## Materials provided
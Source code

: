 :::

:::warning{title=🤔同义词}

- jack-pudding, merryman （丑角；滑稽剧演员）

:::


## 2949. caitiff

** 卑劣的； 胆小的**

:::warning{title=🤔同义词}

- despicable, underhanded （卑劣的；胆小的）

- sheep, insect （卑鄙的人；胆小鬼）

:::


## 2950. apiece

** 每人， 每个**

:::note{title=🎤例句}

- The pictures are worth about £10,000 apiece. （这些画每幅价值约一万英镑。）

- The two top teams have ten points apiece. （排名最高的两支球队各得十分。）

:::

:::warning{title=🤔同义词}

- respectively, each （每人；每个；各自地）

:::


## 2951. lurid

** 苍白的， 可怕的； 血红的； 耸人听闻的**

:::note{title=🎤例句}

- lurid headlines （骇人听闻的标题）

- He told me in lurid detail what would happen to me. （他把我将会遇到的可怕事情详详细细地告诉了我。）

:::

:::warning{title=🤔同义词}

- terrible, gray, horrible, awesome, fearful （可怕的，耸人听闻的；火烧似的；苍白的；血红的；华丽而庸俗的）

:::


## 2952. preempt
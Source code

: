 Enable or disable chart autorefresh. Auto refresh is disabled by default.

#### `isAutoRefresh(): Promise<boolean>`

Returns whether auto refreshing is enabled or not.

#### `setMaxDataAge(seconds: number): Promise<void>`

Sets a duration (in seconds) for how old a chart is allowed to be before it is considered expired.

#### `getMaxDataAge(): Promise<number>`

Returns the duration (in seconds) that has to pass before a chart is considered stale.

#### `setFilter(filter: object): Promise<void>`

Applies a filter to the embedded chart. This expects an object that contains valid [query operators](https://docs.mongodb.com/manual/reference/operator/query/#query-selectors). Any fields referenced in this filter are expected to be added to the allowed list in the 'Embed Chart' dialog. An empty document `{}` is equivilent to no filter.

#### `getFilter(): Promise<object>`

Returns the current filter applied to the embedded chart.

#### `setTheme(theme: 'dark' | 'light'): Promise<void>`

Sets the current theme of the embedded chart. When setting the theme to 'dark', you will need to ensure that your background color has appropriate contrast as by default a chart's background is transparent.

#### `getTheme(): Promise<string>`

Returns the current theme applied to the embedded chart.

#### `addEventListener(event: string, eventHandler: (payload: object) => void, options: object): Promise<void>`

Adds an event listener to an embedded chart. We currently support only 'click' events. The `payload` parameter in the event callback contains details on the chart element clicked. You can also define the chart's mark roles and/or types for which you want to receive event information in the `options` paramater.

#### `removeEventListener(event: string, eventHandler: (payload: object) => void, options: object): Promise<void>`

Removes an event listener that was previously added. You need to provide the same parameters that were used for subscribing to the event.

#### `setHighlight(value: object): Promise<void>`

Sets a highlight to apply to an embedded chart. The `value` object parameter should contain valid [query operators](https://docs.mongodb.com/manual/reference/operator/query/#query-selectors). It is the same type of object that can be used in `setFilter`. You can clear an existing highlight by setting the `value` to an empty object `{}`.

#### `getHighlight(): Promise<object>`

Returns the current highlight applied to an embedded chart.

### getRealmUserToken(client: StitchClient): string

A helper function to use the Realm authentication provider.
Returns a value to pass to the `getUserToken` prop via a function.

## Assignment
Each of the records is to be repeated word for word.

## Answer for the task
Source code

: :::

:::warning{title=🤔同义词}

- jack-pudding, merryman （丑角；滑稽剧演员）

:::


## 2949. caitiff

** 卑劣的； 胆小的**

:::warning{title=🤔同义词}

- despicable, underhanded （卑劣的；胆小的）

- sheep, insect （卑鄙的人；胆小鬼）

:::


## 2950. apiece

** 每人， 每个**

:::note{title=🎤例句}

- The pictures are worth about £10,000 apiece. （这些画每幅价值约一万英镑。）

- The two top teams have ten points apiece. （排名最高的两支球队各得十分。）

:::

:::warning{title=🤔同义词}

- respectively, each （每人；每个；各自地）

:::


## 2951. lurid

** 苍白的， 可怕的； 血红的； 耸人听闻的**

:::note{title=🎤例句}

- lurid headlines （骇人听闻的标题）

- He told me in lurid detail what would happen to me. （他把我将会遇到的可怕事情详详细细地告诉了我。）

:::

:::warning{title=🤔同义词}

- terrible, gray, horrible, awesome, fearful （可怕的，耸人听闻的；火烧似的；苍白的；血红的；华丽而庸俗的）

:::


## 2952. preempt
Source code

: Enable or disable chart autorefresh. Auto refresh is disabled by default.

#### `isAutoRefresh(): Promise<boolean>`

Returns whether auto refreshing is enabled or not.

#### `setMaxDataAge(seconds: number): Promise<void>`

Sets a duration (in seconds) for how old a chart is allowed to be before it is considered expired.

#### `getMaxDataAge(): Promise<number>`

Returns the duration (in seconds) that has to pass before a chart is considered stale.

#### `setFilter(filter: object): Promise<void>`

Applies a filter to the embedded chart. This expects an object that contains valid [query operators](https://docs.mongodb.com/manual/reference/operator/query/#query-selectors). Any fields referenced in this filter are expected to be added to the allowed list in the 'Embed Chart' dialog. An empty document `{}` is equivilent to no filter.

#### `getFilter(): Promise<object>`

Returns the current filter applied to the embedded chart.

#### `setTheme(theme: 'dark' | 'light'): Promise<void>`

Sets the current theme of the embedded chart. When setting the theme to 'dark', you will need to ensure that your background color has appropriate contrast as by default a chart's background is transparent.

#### `getTheme(): Promise<string>`

Returns the current theme applied to the embedded chart.

#### `addEventListener(event: string, eventHandler: (payload: object) => void, options: object): Promise<void>`

Adds an event listener to an embedded chart. We currently support only 'click' events. The `payload` parameter in the event callback contains details on the chart element clicked. You can also define the chart's mark roles and/or types for which you want to receive event information in the `options` paramater.

#### `removeEventListener(event: string, eventHandler: (payload: object) => void, options: object): Promise<void>`

Removes an event listener that was previously added. You need to provide the same parameters that were used for subscribing to the event.

#### `setHighlight(value: object): Promise<void>`

Sets a highlight to apply to an embedded chart. The `value` object parameter should contain valid [query operators](https://docs.mongodb.com/manual/reference/operator/query/#query-selectors). It is the same type of object that can be used in `setFilter`. You can clear an existing highlight by setting the `value` to an empty object `{}`.

#### `getHighlight(): Promise<object>`

Returns the current highlight applied to an embedded chart.

### getRealmUserToken(client: StitchClient): string

A helper function to use the Realm authentication provider.
Returns a value to pass to the `getUserToken` prop via a function.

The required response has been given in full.